# Stored entries:
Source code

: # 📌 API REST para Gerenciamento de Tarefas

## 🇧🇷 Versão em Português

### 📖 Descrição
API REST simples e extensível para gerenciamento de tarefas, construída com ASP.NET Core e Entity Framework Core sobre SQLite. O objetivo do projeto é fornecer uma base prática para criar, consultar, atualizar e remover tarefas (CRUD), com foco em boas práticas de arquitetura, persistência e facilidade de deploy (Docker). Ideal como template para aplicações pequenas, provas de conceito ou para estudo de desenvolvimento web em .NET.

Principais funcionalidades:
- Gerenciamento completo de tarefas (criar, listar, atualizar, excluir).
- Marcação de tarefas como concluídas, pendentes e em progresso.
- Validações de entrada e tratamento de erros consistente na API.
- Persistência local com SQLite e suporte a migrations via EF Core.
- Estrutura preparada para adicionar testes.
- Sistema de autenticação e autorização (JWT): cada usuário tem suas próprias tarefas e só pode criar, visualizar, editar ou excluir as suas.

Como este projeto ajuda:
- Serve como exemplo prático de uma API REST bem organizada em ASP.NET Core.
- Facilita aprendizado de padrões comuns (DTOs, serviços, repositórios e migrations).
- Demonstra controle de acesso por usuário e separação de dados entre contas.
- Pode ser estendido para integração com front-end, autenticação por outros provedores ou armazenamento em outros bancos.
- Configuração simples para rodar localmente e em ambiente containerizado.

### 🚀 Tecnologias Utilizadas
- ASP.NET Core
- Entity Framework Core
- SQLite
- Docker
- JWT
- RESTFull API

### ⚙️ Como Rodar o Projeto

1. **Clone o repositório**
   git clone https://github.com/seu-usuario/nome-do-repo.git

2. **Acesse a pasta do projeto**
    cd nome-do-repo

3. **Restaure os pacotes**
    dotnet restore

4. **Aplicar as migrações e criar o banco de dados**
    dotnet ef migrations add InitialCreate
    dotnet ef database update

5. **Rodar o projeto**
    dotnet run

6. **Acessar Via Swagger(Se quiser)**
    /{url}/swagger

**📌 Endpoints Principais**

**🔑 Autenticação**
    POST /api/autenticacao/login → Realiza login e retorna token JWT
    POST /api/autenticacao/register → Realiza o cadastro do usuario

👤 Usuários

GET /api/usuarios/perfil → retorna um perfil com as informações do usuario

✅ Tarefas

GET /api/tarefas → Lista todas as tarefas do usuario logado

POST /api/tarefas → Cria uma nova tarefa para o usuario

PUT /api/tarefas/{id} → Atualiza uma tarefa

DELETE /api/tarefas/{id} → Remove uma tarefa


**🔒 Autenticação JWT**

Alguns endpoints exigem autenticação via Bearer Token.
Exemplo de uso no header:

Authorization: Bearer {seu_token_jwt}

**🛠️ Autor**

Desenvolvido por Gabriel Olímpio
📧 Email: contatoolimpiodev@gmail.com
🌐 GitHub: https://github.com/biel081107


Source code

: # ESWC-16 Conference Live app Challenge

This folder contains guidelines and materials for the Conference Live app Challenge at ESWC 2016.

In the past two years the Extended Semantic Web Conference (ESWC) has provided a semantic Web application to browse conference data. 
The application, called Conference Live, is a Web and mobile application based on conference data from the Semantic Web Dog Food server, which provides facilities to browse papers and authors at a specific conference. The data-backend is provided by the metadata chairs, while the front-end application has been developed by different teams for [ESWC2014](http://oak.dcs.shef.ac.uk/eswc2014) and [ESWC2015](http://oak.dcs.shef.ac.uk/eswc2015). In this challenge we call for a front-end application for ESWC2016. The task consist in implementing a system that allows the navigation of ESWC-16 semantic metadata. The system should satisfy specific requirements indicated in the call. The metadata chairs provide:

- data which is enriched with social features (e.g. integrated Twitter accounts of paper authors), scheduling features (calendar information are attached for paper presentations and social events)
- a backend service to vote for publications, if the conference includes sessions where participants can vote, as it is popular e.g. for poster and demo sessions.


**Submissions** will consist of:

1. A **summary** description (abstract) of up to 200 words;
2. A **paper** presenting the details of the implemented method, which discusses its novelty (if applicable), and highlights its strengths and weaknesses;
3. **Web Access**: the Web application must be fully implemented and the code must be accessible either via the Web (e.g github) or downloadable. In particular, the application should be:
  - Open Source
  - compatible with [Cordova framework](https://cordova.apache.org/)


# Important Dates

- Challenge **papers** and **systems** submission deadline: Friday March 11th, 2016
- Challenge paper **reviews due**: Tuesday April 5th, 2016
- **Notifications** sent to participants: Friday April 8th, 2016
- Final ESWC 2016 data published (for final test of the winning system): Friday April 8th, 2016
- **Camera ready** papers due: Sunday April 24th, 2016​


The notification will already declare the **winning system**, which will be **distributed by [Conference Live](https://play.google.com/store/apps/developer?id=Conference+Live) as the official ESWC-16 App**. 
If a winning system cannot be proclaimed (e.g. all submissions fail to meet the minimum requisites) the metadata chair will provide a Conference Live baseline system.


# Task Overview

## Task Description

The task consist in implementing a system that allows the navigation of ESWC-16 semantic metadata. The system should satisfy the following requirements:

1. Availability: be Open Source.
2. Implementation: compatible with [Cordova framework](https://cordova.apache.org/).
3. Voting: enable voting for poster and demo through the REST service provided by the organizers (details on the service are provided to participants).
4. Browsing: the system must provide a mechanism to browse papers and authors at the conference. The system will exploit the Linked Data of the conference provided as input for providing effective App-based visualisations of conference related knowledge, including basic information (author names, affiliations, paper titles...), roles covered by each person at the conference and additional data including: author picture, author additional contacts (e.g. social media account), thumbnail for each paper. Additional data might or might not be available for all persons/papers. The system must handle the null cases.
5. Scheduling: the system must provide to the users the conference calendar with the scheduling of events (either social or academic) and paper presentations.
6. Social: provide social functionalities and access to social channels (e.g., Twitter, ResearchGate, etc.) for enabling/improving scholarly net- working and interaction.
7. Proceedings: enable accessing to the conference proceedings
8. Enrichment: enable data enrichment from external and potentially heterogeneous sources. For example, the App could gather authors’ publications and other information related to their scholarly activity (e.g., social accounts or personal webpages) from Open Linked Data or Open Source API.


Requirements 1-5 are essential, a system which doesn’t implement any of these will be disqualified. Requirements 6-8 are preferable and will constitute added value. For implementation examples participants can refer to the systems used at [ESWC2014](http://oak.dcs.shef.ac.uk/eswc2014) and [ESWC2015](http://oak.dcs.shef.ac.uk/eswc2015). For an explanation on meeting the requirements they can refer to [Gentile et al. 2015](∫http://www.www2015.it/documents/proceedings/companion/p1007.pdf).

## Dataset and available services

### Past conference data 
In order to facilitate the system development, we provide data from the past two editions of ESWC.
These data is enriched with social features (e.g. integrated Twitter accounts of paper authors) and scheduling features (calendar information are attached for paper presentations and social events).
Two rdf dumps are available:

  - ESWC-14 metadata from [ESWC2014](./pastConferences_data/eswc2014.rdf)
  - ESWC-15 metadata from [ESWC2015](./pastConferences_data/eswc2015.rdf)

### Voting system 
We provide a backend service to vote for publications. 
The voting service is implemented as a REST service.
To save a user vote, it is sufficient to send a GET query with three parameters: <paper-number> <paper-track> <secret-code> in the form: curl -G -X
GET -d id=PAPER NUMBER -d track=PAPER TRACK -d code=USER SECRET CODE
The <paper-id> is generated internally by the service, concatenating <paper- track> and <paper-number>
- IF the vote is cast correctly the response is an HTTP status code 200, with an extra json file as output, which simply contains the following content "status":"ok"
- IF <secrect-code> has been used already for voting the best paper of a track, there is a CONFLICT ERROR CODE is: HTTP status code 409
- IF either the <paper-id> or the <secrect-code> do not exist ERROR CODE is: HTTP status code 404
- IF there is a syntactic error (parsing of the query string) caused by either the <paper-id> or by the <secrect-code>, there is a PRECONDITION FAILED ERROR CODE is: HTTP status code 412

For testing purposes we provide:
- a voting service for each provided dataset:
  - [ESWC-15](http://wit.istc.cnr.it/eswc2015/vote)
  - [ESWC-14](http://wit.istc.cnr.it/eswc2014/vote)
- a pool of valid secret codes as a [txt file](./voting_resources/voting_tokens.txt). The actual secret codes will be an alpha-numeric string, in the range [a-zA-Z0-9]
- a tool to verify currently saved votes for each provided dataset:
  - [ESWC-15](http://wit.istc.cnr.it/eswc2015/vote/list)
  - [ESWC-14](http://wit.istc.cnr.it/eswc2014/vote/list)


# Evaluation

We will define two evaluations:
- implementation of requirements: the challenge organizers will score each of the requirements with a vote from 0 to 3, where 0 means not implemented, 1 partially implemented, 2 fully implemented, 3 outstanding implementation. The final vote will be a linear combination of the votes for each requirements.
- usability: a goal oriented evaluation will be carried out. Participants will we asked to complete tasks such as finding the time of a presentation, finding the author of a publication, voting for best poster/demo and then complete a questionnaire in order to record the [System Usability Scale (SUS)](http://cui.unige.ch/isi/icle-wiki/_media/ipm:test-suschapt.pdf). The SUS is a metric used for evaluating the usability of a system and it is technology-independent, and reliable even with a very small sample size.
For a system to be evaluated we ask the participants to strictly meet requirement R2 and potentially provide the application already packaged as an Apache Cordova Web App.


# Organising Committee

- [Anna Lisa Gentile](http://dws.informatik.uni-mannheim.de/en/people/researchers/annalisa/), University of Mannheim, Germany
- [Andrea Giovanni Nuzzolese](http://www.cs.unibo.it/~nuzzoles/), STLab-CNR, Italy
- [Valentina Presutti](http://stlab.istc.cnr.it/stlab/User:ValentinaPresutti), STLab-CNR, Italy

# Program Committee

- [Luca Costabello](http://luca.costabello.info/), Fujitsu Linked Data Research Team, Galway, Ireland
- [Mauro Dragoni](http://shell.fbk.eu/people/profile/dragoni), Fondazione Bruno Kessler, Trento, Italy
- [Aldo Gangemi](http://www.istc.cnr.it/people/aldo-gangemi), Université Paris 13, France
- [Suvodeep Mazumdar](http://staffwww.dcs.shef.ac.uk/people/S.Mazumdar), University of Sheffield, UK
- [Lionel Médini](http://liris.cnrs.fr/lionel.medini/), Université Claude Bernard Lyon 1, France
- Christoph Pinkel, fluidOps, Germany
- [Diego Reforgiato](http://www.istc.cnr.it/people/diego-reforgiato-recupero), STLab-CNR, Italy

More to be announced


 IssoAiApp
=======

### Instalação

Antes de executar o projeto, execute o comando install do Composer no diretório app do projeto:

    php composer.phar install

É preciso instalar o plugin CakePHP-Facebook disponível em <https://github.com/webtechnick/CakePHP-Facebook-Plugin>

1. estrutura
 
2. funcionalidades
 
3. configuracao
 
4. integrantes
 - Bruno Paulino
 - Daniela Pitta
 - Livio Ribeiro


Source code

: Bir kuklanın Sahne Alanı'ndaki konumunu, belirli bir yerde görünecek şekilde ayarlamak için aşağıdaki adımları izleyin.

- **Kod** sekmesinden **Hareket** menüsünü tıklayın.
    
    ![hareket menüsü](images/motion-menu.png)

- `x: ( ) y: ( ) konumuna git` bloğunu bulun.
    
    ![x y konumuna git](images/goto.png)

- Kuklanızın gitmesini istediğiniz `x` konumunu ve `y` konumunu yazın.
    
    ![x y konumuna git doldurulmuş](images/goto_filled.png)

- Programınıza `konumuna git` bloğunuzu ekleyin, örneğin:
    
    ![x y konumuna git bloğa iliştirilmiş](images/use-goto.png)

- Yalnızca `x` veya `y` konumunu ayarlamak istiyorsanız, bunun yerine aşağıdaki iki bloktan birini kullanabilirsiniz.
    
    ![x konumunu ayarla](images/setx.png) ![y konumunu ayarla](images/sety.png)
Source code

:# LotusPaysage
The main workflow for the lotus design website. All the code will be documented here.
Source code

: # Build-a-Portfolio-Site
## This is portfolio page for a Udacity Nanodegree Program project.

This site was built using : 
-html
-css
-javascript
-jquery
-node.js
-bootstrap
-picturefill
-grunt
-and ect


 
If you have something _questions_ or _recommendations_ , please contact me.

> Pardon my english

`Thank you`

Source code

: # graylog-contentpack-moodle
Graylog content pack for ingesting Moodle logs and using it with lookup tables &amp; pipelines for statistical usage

# WHAT TO DO:
Within the records, tally every line that contains the word "SQLite". Only the resulting number should be given.

# THE COMPLETED TASK:
3